Kat, dear God, do you sit in this? I swear from now on you will sit before a blazing fire every day of your life. Just live. Live and I will treasure you.

He marched forward, sloshing in the muck, the floor surprisingly even until he stumbled down a stone step. “Careful here. We descend.” Like walking into hell. Blind in the barren depths, he felt his way along, one hand to the slimy wall, down more stairs, hearing the trickle of water, feeling the ooze of walls too rough, too cold for human habitation.

Suddenly, the ground flattened and a faint ray of light from a hole in the stone wall above shone on a huddled mass in one corner. Silent, still, the dark creature reached out a limb. A hand. And put up a palm to ward him off.

“Katherine?” he asked of the filthy heap burrowed into a niche.

Reg moved closer with a light.

Matthew groaned at the sight.

The being stirred. Two dark eyes stared at Geoff from a wizened face, once oval, now taut from torment. “Katherine,” he whispered and rushed to her, bent over to reach into the alcove where she hunched.

A low animal’s moan met his ears. Not a word, yet all her meanings to him were clear.

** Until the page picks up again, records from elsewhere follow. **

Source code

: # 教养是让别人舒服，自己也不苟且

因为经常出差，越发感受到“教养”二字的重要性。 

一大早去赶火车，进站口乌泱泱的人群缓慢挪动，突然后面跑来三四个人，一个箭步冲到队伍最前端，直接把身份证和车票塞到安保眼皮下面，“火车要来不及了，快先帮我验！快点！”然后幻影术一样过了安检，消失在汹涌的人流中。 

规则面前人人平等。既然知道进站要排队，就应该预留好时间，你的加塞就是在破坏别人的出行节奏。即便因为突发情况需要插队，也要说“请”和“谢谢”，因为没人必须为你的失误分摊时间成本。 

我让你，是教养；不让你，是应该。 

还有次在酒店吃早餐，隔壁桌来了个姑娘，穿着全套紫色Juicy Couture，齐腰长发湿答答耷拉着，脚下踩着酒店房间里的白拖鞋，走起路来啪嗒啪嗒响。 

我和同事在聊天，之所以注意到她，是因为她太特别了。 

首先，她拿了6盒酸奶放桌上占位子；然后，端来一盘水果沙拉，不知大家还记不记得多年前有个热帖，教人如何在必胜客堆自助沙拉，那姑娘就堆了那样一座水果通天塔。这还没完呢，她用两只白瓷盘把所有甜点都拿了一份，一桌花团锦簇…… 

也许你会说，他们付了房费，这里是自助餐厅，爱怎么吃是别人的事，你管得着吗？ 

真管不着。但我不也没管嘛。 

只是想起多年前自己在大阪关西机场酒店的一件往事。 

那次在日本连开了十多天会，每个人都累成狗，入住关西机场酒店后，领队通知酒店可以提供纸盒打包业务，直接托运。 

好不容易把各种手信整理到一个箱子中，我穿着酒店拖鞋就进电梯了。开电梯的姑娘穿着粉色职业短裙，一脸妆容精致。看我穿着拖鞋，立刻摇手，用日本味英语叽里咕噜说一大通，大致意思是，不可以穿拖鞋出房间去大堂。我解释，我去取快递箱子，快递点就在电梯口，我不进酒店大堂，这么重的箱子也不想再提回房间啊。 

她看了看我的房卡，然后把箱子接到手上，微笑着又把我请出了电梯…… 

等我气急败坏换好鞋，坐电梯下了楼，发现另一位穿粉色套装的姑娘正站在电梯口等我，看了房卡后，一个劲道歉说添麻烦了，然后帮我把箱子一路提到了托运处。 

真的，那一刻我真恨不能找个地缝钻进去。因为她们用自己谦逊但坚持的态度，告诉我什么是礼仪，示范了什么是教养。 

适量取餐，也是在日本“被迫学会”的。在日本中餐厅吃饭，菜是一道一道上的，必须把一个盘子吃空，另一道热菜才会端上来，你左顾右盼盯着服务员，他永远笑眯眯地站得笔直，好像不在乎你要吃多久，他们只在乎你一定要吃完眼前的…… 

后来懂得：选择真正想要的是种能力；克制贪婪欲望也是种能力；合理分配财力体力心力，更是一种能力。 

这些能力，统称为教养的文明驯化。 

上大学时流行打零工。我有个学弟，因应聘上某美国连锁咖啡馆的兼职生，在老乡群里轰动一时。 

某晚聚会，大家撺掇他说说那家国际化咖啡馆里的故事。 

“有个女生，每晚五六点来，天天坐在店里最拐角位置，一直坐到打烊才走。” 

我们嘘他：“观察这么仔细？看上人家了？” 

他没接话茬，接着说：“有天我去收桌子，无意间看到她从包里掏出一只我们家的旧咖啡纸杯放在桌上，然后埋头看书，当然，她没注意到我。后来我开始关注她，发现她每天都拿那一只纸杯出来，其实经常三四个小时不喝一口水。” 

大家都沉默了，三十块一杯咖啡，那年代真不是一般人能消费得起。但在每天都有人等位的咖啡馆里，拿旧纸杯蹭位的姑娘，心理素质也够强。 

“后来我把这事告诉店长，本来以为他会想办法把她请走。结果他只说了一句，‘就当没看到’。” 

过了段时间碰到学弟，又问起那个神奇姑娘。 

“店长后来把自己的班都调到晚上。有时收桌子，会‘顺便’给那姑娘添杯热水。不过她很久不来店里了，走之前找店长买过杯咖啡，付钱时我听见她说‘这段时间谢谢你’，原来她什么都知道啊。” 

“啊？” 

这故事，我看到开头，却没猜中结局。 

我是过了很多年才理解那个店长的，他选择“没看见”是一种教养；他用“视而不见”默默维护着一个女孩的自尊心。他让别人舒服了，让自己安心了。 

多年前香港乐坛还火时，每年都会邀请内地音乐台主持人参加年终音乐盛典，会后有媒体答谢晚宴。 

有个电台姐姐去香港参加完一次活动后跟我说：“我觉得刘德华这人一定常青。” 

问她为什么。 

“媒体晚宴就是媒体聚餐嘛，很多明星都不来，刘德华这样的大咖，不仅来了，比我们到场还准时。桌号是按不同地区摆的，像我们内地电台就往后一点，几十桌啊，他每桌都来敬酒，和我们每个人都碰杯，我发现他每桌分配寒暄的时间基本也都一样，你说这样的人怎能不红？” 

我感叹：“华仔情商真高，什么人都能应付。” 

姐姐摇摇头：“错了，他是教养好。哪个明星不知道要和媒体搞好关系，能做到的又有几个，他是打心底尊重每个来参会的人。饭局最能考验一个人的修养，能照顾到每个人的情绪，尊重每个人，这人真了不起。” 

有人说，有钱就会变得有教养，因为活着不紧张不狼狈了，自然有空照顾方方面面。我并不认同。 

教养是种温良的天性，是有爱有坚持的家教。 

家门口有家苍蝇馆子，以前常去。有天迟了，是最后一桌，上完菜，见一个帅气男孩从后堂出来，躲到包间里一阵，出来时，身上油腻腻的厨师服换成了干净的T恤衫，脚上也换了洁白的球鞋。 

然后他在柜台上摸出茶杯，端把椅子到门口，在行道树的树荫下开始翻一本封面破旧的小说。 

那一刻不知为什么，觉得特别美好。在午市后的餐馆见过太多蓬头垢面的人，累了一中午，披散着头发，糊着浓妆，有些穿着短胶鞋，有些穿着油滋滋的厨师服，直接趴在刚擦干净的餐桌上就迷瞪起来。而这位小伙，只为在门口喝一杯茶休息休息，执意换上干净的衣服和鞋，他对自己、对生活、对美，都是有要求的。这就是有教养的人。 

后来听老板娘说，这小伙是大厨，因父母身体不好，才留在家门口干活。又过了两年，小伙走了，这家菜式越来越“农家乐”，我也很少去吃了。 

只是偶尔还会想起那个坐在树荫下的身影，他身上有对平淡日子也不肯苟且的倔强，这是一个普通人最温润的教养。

“Nothing to fear. Not from me, Katherine. I won’t leave you,” he promised, at once turning to wave Matthew closer with the pitcher of milk and the clean cloth with which to feed her.

Geoff put a hand to her shoulder, sank his fingers into her matted hair at her nape. She was soaked through, her flesh thin, her bones frail, and at his touch, she flinched. Not dead. Not past saving, yet requiring all his delicacy to rescue her.